An American senator, Ben Sasse, stole my thunder. Well, okay, not really. But I’ve been observing the hashtag #adulting for a while now, and wondering what it really signified. While I mused in my head, Ben Sasse wrote a book about it.

I’ve just read that book “The Vanishing American Adult,” and while it really isn’t about that hashtag trend, he uses that example to kick off the book. As I read, I found myself thinking things like “exactly” and “hell, yeah” and “I wish I had done that with my kids.”  (The fact that I, as a liberal Canadian, was astonished to agree on many issues with a religiously observant, home-schooling, conservative Republican senator reflects on the deep assumptions of “us vs. them” in our culture right now… a topic for a later blog).

I disagreed with many things, but agreed with far more. My quick summary won’t do it justice (you should read it) but the gist of it is that by “saving” our kids from hard work, letting them primarily spend time with their own age group (both in-person and online), travelling with them as consumers/tourists vs. travellers, buying them too many things, and allowing them to go through life without reading important books, we are doing them a grave disservice that will negatively impact them, but more importantly, American society. I think in Canada as well, we need to better raise citizens, not consumers.

So, what does this have to do with consumption research? Back to the hashtag. What does the repeated use of the #adulting hashtag mean? Is this a continuing trend of infantilizing young adults to see themselves as less than full adults? If so, does this mean they continue to consume as adolescents, with all sorts of macro implications (short-term vs. long-term savings and spending patterns, home ownership, etc.)? Is it shorthand for “I am being ironically adult, and actually don’t intend to grow up at all?” I don’t know. Maybe I will study it more systematically… maybe you should. But at the least, you should read the book!

3 thoughts on “#adulting”

  1. I’m so glad I read this. I came across that book on a recent book hunt and I (a liberal American twentysomething) really wanted to read it. Just from the description I thought YES! but didn’t buy it. I think I will now. =)

  2. great post, June… Much of this resonates with me as well, I’m pushing 50 with teenage kids so I want to ensure that they’re prepared to be well-functioning adults. But I’ve been noticing this infantilizing trend for a while also: Adult colouring books, old-fashioned summer camps for adults, comic book movies franchises as the main form of entertainment, adult kickball leagues, beer advertisements uniformly feature adults in their 20-30s at a large DJ party. Consumer culture for young adults is nearly all about an instagram-worthy party life style…The Fyre festival did not happen in a vacuum….But if I complain about it, I come across like a grumpy old man.

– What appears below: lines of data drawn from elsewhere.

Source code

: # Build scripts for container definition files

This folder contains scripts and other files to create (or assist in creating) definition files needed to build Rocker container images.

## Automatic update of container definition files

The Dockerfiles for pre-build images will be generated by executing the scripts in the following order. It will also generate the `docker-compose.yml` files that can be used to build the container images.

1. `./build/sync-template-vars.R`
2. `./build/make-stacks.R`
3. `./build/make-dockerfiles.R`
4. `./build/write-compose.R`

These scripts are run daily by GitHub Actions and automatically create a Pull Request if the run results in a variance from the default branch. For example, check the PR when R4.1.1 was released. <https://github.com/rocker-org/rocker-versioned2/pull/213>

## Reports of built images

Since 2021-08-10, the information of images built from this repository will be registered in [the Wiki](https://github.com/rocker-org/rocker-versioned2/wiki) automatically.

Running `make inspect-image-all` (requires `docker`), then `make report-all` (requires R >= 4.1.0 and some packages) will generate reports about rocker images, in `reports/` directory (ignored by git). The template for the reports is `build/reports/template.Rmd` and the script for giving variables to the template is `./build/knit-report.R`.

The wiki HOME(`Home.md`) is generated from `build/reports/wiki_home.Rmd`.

    So how to solve it? I’m not sure. I’m impressed that my 15yo has been trying hard to find a job and plans her grade 11 courses to maximize university options. But realistically, the only hardships they will face will be via sports. My wife and I are still doing most of the hard chores.

    I too sometimes looks at the very conservative, religiously focused, homeschool families and admire the commitment to keeping things on track. I can see some of the value in how things are done

    In the end, it’s their world…I hope we’re doing the right thing to find balance.

    1. This concept of extended adolescence really doesn’t sit well with me. You are correct that its a number of threads together. I’ve been reading academic journals on this topic, and had discussions with colleagues, who argue that with a longer life span it’s fine to not “launch” until closer to late twenties, instead of late teens. But honestly, I don’t really buy it if the “extra” decade is spent bumbling around just like teens do, trying on various identities and selves just that much longer. Of course marketing loves this, because marketers sell identity markers. It’s troubling to me from both a consumer welfare and societal welfare angle.

      Our kids are busy performing during the school year, and our older boy works full-time all summer as a camp counsellor. But my husband and I did at least as much work outside the house when we were kids (mainly in low wage jobs), and still were expected to do more at home than our kids are. We are actively trying to change that now, although maybe a bit late. Balance is a good word.